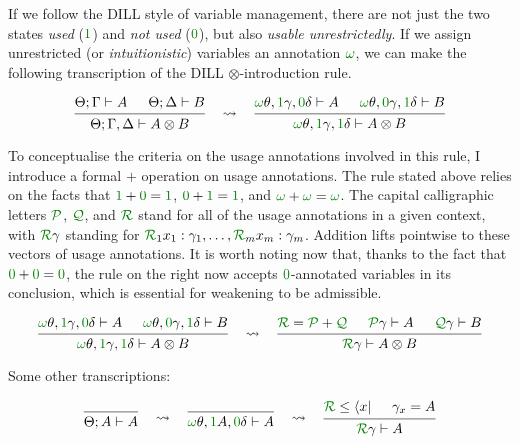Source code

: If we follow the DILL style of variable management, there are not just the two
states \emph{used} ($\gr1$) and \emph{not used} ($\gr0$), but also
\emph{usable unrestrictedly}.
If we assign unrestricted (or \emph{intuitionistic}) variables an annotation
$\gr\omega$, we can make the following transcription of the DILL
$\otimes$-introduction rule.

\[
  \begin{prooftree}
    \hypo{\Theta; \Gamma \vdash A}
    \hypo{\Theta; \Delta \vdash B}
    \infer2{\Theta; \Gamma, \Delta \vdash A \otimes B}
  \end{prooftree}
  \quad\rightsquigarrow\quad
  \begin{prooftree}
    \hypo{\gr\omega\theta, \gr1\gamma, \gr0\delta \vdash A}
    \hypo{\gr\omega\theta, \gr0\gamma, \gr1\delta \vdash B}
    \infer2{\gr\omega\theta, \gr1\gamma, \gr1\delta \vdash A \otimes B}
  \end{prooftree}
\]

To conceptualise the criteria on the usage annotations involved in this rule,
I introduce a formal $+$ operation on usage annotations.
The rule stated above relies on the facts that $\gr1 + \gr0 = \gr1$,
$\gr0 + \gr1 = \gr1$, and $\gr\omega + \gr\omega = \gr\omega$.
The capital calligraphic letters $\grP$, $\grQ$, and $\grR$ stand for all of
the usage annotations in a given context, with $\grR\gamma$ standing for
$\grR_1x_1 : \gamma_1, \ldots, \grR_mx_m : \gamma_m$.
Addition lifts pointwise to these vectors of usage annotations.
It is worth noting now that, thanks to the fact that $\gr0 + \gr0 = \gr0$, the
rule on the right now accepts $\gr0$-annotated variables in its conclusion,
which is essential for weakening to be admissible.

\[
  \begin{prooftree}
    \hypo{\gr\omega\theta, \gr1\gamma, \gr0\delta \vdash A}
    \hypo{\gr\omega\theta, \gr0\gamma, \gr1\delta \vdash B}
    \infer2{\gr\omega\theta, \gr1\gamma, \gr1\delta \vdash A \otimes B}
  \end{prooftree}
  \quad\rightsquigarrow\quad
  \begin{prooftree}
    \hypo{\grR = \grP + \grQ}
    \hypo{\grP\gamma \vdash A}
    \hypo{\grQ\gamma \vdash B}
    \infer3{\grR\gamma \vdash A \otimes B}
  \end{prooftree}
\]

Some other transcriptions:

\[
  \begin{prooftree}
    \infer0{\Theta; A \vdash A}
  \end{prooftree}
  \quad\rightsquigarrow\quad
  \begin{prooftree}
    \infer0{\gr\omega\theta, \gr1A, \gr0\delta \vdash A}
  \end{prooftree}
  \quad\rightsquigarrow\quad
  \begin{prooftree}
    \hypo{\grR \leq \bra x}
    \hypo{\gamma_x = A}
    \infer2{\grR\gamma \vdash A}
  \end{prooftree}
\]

--

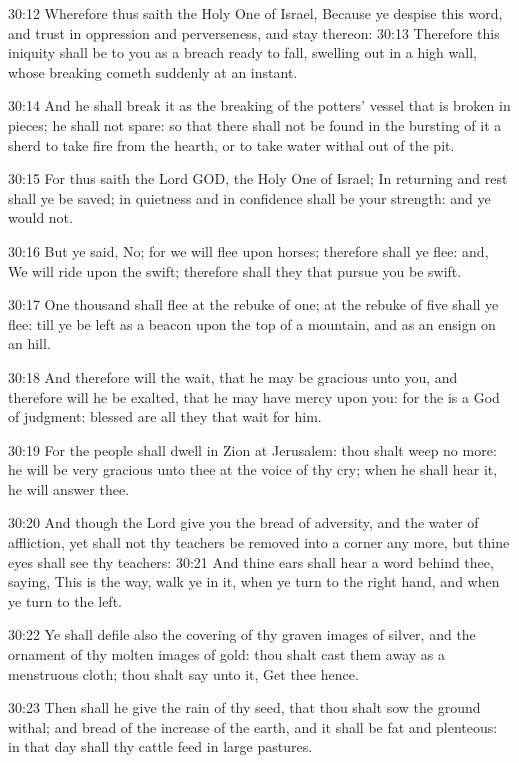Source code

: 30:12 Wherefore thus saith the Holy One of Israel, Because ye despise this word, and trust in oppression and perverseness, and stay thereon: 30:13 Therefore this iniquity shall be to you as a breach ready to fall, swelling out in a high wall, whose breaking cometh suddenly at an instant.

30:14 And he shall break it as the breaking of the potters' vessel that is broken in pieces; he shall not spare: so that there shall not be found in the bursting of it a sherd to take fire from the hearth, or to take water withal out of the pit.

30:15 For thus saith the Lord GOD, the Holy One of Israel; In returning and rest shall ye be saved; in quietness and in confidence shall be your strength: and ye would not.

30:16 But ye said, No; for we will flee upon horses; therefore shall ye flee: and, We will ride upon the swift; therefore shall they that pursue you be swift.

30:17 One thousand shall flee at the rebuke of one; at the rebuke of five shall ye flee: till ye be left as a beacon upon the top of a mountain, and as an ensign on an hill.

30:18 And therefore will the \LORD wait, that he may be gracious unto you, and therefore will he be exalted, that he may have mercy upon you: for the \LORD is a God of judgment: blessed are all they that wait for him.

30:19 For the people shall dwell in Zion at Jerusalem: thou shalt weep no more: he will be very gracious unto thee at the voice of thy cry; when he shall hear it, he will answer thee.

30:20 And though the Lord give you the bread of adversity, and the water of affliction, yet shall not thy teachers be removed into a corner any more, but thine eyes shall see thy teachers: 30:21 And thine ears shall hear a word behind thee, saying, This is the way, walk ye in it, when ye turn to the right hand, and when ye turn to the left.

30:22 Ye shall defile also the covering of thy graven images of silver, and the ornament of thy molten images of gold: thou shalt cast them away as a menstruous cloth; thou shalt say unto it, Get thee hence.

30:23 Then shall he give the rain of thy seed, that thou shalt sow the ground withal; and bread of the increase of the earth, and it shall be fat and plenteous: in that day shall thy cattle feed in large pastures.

---

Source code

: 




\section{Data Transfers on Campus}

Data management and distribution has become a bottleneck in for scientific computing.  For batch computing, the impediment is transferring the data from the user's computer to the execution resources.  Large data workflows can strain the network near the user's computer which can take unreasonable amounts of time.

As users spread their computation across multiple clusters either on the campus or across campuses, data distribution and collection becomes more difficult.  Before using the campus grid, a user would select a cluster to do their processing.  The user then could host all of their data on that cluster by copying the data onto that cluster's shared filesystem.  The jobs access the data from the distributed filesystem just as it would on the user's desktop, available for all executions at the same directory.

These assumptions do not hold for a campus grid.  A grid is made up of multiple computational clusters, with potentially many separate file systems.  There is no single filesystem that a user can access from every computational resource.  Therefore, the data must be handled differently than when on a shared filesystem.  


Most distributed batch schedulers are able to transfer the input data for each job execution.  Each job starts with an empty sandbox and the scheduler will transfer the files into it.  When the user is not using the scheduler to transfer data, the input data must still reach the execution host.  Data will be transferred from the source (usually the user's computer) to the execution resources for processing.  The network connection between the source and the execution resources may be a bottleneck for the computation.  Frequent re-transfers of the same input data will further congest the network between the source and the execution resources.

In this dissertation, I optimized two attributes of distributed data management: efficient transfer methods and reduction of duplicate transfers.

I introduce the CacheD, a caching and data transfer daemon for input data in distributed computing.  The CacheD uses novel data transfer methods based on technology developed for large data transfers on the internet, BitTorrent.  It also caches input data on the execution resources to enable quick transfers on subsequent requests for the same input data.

#### PROBLEM DESCRIPTION:
State the number of lines in the records above that contain the string "they", and give nothing else.

#### EXPECTED ANSWER:
2